The UAE's Ministry of Foreign Affairs and International Co-operation expressed its "strong condemnation and denunciation of these disgraceful and biased statements" and summoned the Lebanese ambassador.
It said the remarks "contradict diplomatic norms and the history of Lebanon’s relations with the countries of the Arab coalition to support legitimacy in Yemen, and reflect Lebanon’s growing distance from its Arab brothers," state news service Wam reported.
Mr Kordahi’s remarks threatened to spill into a diplomatic crisis with Lebanon’s historic allies in the Gulf. A Saudi-led coalition entered the conflict months after the fall of Sanaa to support Yemen’s internationally recognised government.

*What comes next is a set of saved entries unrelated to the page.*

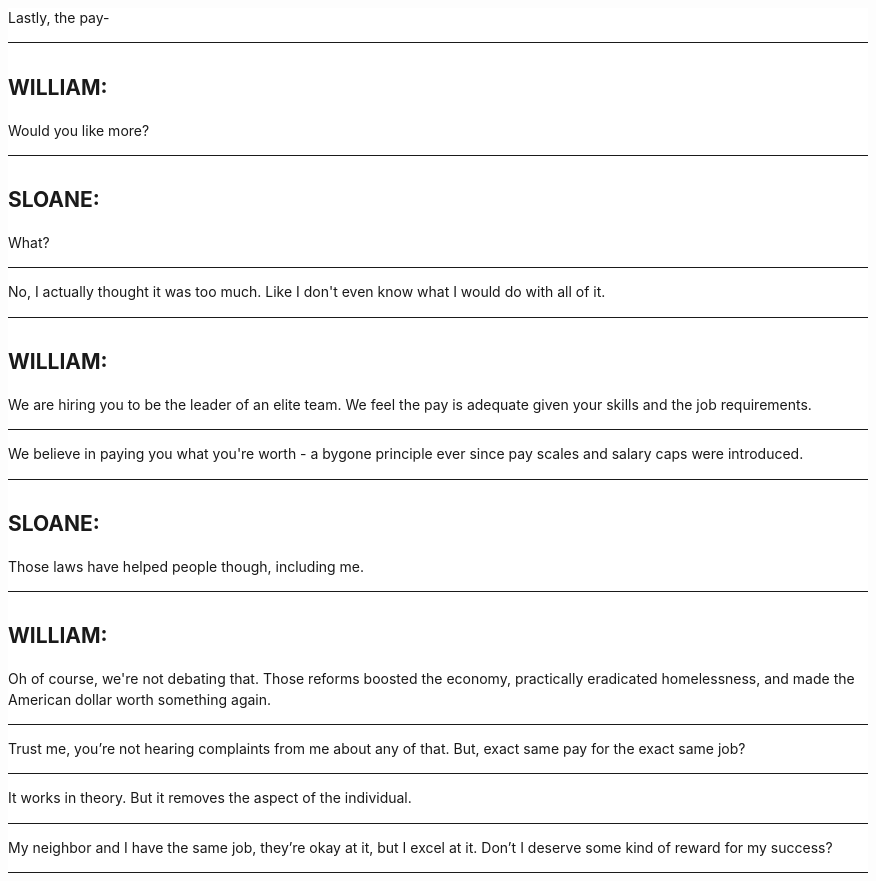 
Lastly, the pay-

---

## WILLIAM:
Would you like more?   


---

## SLOANE:
What?

---

No, I actually thought it was too much. Like I don't even know what I would do with all of it.

---

## WILLIAM:
We are hiring you to be the leader of an elite team. We feel the pay is adequate given your skills and the job requirements.

---

We believe in paying you what you're worth - a bygone principle ever since pay scales and salary caps were introduced. 

---

## SLOANE:
Those laws have helped people though, including me.

---

## WILLIAM:
Oh of course, we're not debating that. Those reforms boosted the economy, practically eradicated homelessness, and made the American dollar worth something again.

---

Trust me, you’re not hearing complaints from me about any of that. But, exact same pay for the exact same job?

---

It works in theory. But it removes the aspect of the individual.

---

My neighbor and I have the same job, they’re okay at it, but I excel at it. Don’t I deserve some kind of reward for my success?

---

This is the second incident in which a Lebanese minister has openly criticised Saudi Arabia this year.
This threatens to further strain relations with a historic ally that have soured as the Iran-backed Hezbollah movement has expanded its influence on Beirut in recent decades.
In May, Charbel Wehbe, at the time caretaker foreign minister, suggested in a TV interview that Gulf states were responsible for the rise of ISIS and made derogatory remarks towards their people.
He resigned following an outcry from Gulf allies and Lebanese politicians.
Mr Mikati said in his first speech as prime minister in September that he is striving for closer ties to Gulf countries.
Mr Kordahi, a former TV show host who rose to fame for hosting the Arabic version of Who Wants to be a Millionaire?, is known for his controversial political opinions.
He has previously expressed support and admiration for Syrian President Bashar Al Assad, Hezbollah leader Hassan Nasrallah and for Russian President Vladimir Putin.
“I did not mean, in any way, to offend the kingdom of Saudi Arabia or the UAE,” Mr Kordahi said on Tuesday.
“I hope that my words and the uproar they caused can help stop this harmful war for the sake of Yemen and for the sake of both Saudi Arabia and the UAE.”
The UAE redeployed its forces from Yemen in 2019.